Record set>
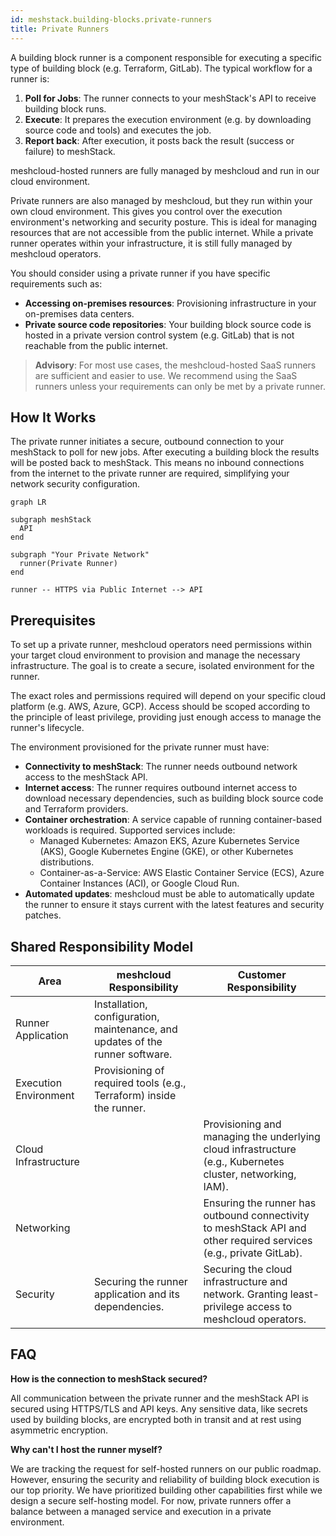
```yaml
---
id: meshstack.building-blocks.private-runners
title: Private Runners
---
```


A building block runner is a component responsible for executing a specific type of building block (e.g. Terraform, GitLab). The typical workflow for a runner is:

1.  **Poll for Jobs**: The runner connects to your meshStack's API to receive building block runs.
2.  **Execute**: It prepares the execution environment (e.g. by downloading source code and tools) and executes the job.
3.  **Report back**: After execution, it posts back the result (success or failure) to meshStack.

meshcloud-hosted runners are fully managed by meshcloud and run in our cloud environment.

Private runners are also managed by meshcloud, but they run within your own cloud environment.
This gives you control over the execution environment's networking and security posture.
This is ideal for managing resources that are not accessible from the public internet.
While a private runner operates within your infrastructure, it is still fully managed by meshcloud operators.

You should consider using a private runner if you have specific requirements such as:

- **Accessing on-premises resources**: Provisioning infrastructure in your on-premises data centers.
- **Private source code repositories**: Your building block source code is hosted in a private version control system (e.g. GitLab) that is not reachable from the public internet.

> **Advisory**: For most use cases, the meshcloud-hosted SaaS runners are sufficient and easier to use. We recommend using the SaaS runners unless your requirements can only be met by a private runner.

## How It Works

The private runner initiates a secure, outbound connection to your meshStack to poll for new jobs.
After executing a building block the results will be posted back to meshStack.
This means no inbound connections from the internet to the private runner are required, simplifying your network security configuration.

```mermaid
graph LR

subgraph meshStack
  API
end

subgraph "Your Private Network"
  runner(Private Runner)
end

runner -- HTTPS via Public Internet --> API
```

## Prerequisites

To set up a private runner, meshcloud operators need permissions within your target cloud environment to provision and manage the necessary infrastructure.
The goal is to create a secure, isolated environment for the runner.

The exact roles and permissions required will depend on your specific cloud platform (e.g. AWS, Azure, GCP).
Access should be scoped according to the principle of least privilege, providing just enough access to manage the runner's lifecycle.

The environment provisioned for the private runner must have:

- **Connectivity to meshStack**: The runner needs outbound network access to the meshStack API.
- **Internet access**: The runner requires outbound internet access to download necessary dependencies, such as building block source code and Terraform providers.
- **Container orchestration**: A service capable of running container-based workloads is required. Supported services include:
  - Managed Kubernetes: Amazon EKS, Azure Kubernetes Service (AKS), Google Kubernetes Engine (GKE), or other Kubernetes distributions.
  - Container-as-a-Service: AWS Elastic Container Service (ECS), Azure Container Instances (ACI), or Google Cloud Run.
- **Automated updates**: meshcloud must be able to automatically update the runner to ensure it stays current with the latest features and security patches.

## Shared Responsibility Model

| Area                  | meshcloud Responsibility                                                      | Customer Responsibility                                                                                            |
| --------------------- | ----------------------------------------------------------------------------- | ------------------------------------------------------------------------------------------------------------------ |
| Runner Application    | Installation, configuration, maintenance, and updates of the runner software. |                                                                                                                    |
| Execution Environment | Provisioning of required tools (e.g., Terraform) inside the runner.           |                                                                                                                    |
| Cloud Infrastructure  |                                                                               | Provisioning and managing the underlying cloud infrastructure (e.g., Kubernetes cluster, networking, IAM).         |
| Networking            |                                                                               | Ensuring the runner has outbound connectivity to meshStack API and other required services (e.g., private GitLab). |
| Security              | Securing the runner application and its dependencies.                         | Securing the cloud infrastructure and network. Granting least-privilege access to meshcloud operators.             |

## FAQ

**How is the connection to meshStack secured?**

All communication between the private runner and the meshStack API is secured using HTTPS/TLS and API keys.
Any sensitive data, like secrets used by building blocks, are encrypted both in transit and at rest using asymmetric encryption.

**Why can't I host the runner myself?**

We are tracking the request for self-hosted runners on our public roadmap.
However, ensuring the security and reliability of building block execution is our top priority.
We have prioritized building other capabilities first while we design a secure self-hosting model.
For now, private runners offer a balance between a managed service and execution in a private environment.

...

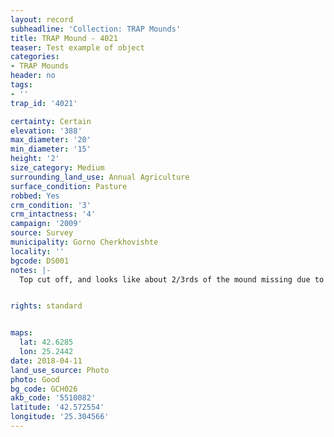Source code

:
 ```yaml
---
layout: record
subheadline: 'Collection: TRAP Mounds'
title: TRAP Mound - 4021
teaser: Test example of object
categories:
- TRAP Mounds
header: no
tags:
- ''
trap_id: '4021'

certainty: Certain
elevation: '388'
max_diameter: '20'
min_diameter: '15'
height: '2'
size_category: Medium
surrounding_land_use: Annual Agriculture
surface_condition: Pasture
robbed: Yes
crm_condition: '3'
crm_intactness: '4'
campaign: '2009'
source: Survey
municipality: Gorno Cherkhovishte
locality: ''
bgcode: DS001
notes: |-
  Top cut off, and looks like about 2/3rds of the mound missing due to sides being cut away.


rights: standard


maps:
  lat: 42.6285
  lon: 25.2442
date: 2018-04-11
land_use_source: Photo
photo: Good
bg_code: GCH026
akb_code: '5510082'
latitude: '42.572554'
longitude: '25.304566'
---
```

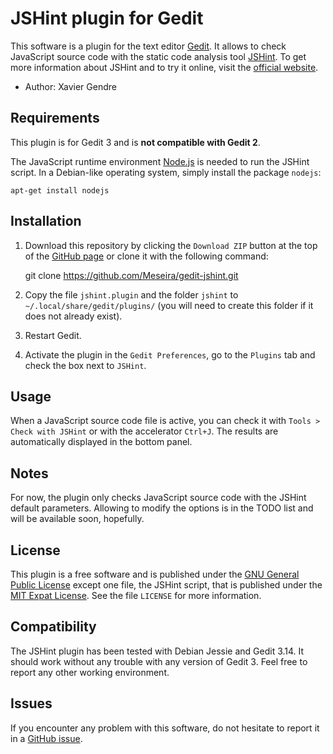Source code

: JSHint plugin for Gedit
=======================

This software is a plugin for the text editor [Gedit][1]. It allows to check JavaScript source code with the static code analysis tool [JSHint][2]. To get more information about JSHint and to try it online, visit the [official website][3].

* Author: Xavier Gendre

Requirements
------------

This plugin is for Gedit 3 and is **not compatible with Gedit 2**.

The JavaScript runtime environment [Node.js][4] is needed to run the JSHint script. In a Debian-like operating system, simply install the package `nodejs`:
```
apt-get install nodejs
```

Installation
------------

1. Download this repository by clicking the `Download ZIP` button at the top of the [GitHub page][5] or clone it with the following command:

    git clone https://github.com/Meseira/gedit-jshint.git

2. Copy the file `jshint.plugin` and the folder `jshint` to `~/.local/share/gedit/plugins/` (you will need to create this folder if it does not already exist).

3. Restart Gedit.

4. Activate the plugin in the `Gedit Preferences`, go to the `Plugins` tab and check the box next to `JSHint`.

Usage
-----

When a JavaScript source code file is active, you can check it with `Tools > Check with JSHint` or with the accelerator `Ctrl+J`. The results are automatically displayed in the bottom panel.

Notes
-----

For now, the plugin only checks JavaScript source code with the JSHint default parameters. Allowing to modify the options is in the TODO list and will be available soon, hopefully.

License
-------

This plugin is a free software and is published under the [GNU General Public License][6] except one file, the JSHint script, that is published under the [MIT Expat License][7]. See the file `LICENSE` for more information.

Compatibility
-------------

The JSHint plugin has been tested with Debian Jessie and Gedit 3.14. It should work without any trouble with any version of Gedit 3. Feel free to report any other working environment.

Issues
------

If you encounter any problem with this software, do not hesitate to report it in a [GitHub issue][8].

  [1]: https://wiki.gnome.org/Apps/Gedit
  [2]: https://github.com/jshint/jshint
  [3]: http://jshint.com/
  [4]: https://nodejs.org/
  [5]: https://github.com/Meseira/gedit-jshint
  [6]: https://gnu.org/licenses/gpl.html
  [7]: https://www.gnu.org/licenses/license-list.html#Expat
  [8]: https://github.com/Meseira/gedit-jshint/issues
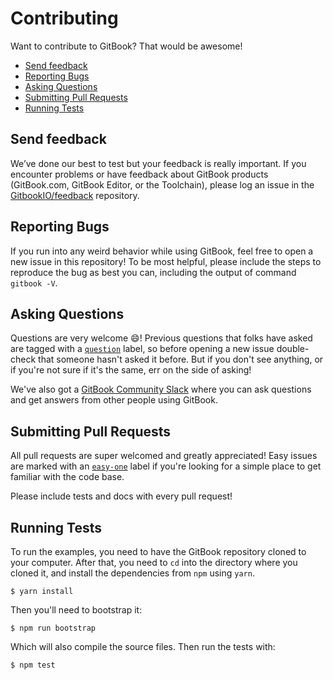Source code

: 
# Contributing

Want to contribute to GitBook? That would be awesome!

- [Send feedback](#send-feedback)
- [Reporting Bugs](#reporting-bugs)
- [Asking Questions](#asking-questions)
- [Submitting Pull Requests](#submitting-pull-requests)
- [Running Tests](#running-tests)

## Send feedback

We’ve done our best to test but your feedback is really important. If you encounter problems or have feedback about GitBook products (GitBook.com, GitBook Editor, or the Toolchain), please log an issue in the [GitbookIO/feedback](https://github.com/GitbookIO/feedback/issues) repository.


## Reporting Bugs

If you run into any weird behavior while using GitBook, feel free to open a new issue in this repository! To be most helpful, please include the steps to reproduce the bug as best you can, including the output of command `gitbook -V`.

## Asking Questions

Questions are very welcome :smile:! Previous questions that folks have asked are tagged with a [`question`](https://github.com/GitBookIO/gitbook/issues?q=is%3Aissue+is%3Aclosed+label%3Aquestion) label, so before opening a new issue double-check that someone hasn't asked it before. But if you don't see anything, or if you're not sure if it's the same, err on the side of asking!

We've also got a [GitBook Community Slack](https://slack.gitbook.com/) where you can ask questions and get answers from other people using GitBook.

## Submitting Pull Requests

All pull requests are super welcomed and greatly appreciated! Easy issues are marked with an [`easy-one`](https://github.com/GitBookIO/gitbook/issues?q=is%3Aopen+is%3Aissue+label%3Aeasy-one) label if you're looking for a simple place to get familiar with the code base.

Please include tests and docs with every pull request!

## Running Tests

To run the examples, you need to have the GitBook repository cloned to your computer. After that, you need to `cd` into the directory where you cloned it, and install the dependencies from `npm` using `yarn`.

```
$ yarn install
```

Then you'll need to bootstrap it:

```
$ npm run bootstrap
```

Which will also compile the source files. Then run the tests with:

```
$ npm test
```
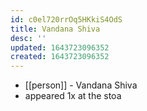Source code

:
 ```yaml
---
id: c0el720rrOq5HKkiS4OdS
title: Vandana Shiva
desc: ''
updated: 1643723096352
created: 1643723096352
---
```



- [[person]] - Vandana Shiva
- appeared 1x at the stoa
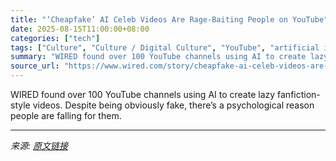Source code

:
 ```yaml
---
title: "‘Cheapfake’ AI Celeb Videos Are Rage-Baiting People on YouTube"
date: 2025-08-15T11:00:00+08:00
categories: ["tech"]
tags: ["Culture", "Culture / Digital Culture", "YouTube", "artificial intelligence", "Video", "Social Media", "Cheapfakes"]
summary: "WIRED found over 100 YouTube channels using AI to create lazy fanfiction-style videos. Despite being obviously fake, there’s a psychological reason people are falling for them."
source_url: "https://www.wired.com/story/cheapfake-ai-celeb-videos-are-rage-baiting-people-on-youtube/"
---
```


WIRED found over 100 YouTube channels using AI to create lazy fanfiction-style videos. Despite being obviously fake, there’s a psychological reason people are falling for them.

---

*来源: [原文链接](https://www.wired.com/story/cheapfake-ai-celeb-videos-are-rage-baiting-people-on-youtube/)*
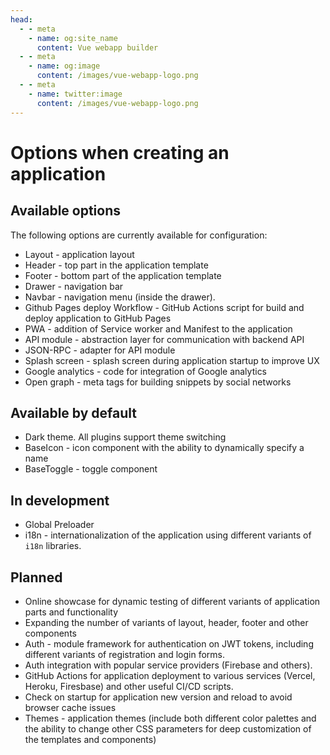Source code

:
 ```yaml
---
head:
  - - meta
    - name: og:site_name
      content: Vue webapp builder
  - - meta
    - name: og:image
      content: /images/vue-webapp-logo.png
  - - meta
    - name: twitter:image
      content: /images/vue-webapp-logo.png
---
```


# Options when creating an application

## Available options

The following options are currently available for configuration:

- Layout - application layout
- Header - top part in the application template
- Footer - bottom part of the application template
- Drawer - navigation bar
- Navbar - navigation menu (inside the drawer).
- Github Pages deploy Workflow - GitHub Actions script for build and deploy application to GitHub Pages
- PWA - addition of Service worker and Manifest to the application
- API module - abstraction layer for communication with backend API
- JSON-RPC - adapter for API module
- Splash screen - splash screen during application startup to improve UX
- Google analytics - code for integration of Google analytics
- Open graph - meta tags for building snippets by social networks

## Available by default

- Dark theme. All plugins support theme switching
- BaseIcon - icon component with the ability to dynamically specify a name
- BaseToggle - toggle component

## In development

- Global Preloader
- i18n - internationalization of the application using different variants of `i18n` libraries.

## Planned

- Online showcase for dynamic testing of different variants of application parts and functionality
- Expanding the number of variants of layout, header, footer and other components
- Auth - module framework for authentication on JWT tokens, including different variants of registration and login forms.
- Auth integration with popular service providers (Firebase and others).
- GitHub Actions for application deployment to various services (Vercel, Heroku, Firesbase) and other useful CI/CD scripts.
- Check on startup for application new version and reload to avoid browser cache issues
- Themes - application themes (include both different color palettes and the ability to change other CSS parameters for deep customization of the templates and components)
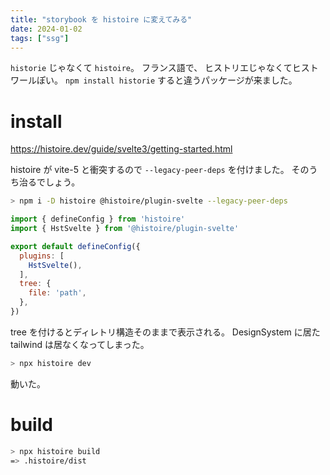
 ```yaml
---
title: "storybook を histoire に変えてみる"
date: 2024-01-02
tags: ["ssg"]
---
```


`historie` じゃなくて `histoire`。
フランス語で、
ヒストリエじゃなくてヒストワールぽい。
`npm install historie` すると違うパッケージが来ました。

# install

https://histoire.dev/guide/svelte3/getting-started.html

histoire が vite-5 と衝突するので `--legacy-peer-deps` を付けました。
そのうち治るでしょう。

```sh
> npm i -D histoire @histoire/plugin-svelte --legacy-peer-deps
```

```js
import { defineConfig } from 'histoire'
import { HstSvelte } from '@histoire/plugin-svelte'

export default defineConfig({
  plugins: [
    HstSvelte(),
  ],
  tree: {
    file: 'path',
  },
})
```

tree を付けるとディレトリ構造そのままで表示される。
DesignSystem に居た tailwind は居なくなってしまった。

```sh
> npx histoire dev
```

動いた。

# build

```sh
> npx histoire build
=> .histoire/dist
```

...

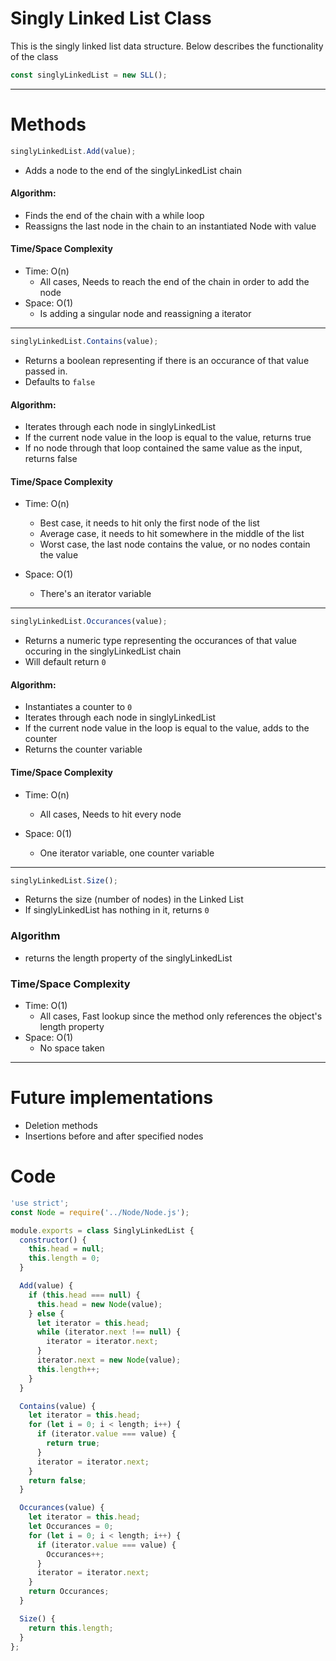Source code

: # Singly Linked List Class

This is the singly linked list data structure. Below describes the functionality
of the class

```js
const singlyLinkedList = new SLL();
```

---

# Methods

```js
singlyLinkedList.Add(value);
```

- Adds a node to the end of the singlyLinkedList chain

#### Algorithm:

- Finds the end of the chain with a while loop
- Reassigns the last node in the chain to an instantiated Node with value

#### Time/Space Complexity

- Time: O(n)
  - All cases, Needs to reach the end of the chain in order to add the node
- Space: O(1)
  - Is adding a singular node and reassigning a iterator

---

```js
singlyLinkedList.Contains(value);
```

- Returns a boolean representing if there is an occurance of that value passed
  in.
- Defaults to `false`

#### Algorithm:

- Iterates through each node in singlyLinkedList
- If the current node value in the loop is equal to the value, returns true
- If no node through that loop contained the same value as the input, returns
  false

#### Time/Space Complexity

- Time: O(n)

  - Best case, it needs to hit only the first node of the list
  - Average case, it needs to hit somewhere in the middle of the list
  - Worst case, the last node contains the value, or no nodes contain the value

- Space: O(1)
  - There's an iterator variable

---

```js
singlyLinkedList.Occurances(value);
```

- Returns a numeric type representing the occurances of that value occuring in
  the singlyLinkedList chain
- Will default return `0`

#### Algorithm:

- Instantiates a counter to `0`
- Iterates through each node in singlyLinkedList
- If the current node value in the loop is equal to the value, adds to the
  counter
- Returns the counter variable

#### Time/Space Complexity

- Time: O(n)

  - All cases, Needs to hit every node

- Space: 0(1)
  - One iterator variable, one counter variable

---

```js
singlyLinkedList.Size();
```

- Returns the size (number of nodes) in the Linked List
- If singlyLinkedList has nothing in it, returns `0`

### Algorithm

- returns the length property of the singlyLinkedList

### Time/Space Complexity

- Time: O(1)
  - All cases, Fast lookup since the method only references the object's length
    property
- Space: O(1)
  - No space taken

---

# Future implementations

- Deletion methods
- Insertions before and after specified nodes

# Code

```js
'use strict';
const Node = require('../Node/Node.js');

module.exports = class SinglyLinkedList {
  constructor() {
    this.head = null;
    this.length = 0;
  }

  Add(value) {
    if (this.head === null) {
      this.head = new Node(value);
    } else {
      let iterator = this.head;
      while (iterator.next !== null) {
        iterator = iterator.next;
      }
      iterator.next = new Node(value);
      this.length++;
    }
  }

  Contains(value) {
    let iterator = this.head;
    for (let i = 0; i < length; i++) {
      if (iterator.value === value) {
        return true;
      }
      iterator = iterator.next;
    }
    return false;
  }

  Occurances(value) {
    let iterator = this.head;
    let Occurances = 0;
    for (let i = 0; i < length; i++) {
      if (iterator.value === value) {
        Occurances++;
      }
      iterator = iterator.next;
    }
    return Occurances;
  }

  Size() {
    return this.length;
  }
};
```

Work task> Please give an exact copy of the lines above, beginning with the line containing "- [Submitting Pull" and running through the line containing "## Reporting Bugs", and of no other lines.

Task solution>
- [Submitting Pull Requests](#submitting-pull-requests)
- [Running Tests](#running-tests)

## Send feedback

We’ve done our best to test but your feedback is really important. If you encounter problems or have feedback about GitBook products (GitBook.com, GitBook Editor, or the Toolchain), please log an issue in the [GitbookIO/feedback](https://github.com/GitbookIO/feedback/issues) repository.


## Reporting Bugs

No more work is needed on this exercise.